Odeia liderar? A resposta pode estar na sua infância

11/05/2020 09h52


Fonte G1

Imagem: Getty Images via BBCBoas intenções dos pais podem, inadvertidamente, minar a confiança dos filhos.(Imagem:Getty Images via BBC)Boas intenções dos pais podem, inadvertidamente, minar a confiança dos filhos.

Você talvez tenha percebido que alguns dos seus colegas assumem naturalmente papéis de liderança. Com autoconfiança, dizem aos demais o que fazer e parecem satisfeitos em assumir um número crescente de responsabilidades. Para algumas pessoas, é completamente diferente: dar ordens causa uma sensação estranha, e a insegurança marca cada decisão.

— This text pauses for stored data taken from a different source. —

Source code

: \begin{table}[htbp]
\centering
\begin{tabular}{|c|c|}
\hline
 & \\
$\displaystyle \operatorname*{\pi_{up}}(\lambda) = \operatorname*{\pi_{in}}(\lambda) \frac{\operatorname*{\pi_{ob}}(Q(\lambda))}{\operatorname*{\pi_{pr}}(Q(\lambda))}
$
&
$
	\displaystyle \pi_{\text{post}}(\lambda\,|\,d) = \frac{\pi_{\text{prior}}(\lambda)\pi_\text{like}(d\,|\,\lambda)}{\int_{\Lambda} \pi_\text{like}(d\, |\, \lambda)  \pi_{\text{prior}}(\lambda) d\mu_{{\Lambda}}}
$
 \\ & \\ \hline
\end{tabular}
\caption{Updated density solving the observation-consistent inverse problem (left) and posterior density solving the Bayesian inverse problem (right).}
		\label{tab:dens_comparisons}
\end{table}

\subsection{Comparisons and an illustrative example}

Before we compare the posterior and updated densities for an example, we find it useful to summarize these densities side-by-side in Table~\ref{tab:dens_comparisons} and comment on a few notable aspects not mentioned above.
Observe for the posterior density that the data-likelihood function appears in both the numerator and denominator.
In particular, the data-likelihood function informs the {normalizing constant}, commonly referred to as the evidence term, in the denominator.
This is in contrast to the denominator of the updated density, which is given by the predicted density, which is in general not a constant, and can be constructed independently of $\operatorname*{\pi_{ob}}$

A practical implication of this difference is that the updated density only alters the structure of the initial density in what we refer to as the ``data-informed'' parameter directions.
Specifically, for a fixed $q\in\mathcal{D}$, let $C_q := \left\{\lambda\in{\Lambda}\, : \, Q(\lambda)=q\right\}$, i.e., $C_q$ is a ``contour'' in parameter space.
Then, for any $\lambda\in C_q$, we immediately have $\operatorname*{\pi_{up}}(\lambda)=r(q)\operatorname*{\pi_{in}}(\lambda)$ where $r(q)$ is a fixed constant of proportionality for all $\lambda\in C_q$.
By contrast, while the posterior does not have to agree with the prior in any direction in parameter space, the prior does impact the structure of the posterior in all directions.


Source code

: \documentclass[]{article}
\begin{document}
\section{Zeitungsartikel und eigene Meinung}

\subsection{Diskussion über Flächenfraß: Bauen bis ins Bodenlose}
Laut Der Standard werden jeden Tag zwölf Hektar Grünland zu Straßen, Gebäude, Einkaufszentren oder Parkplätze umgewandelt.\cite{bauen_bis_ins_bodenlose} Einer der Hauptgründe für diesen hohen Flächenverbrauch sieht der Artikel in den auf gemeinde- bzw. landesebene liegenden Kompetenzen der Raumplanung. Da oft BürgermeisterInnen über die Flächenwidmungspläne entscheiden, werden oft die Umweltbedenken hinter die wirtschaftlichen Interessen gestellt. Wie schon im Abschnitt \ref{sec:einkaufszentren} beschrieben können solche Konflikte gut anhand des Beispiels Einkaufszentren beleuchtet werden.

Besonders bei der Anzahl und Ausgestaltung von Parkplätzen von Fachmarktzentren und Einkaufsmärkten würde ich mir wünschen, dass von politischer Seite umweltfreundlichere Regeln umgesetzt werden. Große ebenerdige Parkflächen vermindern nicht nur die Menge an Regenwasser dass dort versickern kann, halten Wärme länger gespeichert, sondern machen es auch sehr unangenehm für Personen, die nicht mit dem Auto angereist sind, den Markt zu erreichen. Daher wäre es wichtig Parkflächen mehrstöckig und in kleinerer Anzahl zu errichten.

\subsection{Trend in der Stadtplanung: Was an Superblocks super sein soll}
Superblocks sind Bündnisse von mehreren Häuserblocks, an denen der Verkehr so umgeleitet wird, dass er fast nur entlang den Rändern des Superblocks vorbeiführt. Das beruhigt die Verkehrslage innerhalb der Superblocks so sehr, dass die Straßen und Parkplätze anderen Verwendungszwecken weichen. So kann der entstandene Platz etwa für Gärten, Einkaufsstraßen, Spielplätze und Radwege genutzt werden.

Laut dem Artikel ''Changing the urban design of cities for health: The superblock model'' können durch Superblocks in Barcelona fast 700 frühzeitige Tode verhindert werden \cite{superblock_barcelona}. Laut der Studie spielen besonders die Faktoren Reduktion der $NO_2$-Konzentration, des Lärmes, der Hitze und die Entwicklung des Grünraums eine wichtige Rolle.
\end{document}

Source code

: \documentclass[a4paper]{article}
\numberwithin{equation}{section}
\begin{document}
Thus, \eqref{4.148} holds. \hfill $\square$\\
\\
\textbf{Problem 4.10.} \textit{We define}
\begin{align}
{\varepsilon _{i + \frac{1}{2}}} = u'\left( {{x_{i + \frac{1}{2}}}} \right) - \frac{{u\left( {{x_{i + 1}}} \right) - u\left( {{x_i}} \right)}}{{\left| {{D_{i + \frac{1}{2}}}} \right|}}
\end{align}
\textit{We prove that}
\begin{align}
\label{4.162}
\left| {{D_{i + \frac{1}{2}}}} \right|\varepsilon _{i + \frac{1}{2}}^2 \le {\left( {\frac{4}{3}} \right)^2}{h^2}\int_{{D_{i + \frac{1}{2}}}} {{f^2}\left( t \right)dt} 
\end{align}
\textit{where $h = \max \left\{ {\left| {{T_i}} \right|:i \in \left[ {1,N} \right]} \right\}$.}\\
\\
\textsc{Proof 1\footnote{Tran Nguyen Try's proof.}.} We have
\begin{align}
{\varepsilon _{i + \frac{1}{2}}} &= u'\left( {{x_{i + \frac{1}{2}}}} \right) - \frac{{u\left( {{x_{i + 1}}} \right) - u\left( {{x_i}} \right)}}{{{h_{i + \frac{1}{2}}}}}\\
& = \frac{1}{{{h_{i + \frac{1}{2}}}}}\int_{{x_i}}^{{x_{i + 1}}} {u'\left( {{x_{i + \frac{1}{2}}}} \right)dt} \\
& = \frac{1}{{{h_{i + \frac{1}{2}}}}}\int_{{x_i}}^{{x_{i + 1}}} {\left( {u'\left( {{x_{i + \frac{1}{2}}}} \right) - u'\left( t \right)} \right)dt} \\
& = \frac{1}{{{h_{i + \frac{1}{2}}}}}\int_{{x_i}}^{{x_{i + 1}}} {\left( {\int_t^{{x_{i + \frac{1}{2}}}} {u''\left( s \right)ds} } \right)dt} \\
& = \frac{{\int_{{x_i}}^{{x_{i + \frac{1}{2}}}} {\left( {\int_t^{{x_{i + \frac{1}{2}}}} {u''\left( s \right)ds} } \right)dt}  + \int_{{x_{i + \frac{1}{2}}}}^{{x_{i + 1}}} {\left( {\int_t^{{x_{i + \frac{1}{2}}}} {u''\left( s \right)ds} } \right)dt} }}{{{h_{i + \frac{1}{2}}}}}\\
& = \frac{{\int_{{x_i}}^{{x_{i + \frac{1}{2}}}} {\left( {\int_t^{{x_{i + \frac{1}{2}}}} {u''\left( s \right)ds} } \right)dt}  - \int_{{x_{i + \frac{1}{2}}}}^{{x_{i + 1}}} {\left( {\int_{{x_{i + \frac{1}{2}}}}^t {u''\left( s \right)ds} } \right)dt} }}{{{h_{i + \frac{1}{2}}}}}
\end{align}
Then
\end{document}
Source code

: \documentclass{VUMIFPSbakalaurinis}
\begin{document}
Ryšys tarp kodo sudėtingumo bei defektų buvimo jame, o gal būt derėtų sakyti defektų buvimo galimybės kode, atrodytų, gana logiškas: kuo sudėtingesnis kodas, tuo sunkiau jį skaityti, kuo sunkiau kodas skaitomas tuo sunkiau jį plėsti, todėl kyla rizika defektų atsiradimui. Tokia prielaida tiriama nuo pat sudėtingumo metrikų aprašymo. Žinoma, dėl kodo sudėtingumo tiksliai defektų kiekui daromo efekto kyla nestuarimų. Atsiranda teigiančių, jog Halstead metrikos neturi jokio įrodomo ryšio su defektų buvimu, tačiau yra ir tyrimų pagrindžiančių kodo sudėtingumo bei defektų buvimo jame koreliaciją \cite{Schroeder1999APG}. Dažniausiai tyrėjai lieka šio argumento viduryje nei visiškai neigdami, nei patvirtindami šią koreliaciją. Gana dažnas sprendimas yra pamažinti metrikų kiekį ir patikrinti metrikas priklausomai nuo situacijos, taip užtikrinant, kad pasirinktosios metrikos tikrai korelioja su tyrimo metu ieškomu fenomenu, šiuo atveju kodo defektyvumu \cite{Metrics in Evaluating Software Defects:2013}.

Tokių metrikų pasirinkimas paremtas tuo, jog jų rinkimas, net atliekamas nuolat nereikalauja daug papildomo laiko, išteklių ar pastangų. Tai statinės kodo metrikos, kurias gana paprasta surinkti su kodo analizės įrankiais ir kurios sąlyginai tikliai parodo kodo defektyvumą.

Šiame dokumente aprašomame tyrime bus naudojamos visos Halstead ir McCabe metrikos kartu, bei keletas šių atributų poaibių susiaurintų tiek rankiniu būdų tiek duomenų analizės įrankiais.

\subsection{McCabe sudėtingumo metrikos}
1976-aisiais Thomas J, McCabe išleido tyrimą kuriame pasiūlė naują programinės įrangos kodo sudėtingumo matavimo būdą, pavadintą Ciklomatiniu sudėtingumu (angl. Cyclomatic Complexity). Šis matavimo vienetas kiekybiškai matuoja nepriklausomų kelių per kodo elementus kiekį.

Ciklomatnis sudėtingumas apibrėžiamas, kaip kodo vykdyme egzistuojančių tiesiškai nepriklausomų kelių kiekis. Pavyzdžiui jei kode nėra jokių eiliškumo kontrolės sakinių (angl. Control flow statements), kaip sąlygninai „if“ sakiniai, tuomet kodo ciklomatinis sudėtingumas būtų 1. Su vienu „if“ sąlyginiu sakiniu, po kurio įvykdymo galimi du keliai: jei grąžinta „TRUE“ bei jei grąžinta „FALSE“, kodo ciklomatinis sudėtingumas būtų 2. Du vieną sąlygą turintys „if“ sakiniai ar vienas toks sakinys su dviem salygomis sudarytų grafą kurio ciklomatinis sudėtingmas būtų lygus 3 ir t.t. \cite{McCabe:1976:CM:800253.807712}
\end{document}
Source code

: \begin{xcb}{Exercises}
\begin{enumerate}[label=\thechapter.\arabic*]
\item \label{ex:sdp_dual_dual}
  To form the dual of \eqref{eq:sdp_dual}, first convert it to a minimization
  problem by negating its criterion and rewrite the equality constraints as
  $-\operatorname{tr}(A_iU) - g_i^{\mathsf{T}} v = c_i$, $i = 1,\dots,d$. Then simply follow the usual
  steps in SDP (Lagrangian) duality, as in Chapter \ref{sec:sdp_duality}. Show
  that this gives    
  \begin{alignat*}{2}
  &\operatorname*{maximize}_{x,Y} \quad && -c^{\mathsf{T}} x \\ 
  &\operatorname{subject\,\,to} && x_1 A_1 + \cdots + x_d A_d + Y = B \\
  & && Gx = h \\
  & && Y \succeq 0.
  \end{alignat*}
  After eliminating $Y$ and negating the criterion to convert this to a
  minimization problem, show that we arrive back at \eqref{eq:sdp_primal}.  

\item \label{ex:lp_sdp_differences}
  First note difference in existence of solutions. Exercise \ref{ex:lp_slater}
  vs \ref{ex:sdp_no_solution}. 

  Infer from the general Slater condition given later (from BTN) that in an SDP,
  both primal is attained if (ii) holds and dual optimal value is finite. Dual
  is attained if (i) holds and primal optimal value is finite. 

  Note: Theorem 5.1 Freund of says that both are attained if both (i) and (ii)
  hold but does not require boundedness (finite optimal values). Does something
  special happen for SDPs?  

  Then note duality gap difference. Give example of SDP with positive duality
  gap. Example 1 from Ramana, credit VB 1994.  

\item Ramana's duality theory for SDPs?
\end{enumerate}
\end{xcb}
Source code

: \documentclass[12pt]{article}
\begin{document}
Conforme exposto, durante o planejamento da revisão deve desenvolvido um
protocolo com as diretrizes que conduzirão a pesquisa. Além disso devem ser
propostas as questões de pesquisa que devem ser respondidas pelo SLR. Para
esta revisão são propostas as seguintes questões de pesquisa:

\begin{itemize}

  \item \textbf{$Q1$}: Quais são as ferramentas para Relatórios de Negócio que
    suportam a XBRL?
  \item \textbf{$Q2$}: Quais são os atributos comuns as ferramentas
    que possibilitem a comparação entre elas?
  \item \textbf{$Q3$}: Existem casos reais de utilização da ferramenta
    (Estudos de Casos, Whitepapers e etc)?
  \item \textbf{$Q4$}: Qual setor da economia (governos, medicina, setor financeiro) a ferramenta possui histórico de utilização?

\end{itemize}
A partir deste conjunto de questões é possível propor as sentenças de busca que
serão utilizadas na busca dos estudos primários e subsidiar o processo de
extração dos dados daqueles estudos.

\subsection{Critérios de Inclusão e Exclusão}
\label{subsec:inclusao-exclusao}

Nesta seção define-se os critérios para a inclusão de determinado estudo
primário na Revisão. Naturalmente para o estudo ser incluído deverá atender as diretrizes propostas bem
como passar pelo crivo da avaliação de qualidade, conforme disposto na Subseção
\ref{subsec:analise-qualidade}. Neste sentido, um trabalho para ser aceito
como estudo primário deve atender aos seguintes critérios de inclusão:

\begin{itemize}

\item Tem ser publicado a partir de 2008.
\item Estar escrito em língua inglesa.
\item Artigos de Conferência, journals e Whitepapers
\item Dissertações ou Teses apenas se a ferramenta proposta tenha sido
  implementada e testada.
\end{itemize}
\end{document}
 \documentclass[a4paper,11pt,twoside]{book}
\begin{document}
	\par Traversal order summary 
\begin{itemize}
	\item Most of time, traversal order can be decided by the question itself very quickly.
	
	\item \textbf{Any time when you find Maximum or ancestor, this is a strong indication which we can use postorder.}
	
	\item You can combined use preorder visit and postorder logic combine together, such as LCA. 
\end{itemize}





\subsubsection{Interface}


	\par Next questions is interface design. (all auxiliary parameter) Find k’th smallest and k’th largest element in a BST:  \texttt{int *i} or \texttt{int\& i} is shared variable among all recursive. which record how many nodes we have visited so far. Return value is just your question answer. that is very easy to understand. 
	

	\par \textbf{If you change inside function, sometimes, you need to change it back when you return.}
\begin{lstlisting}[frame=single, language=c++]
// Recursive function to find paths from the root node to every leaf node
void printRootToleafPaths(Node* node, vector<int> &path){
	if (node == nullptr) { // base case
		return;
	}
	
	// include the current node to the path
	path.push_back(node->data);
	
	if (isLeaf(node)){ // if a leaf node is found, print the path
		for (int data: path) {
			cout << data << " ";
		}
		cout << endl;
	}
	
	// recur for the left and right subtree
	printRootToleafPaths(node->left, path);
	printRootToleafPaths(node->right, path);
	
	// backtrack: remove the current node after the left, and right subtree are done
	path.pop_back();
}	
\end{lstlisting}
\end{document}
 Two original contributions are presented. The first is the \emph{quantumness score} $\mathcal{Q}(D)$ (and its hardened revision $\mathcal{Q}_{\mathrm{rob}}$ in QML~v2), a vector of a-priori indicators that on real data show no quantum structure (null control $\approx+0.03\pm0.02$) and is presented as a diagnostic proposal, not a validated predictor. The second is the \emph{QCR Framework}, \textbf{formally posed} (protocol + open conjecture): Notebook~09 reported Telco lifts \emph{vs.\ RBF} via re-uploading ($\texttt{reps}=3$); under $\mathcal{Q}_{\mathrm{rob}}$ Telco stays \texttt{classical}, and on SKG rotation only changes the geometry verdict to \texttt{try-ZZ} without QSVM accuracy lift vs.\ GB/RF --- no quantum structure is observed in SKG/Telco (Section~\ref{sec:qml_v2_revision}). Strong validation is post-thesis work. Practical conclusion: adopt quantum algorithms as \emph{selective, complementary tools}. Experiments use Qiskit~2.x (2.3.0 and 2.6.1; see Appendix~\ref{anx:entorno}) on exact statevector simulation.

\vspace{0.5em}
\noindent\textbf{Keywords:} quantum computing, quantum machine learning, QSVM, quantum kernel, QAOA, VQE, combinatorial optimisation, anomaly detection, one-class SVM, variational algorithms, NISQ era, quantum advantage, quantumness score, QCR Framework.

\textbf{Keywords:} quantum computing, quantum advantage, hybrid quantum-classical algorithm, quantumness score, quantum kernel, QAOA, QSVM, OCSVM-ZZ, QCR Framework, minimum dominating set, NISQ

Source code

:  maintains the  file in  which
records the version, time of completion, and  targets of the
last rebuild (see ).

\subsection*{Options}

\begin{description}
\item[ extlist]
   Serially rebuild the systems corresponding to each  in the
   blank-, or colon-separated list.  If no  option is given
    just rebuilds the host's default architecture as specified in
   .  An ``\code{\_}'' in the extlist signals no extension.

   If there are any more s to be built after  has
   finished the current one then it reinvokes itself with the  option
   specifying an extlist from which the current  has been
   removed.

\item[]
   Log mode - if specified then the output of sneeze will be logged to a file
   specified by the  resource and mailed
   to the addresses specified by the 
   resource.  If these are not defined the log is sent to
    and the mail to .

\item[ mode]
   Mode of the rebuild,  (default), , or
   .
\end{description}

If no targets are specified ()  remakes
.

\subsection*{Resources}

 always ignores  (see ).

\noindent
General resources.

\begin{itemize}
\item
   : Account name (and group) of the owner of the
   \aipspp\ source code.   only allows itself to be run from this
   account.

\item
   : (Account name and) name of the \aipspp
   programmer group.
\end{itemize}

Se você está nesse segundo grupo, talvez se pergunte por que a ideia de ser líder é repleta de temor, e por que é tão difícil ver a si próprio como gerente.

Assim como em qualquer aspecto da natureza humana, algumas respostas vêm de nossa predisposição genética. Se seus pais eram bastante tímidos e modestos, aumentam as chances de você também ser.

Mas isso está longe de contar a história completa. Cada vez mais, psicólogos têm percebido como importam as experiências iniciais da vida. E a chave, aqui, é a forma como seus pais se comportavam em relação a você.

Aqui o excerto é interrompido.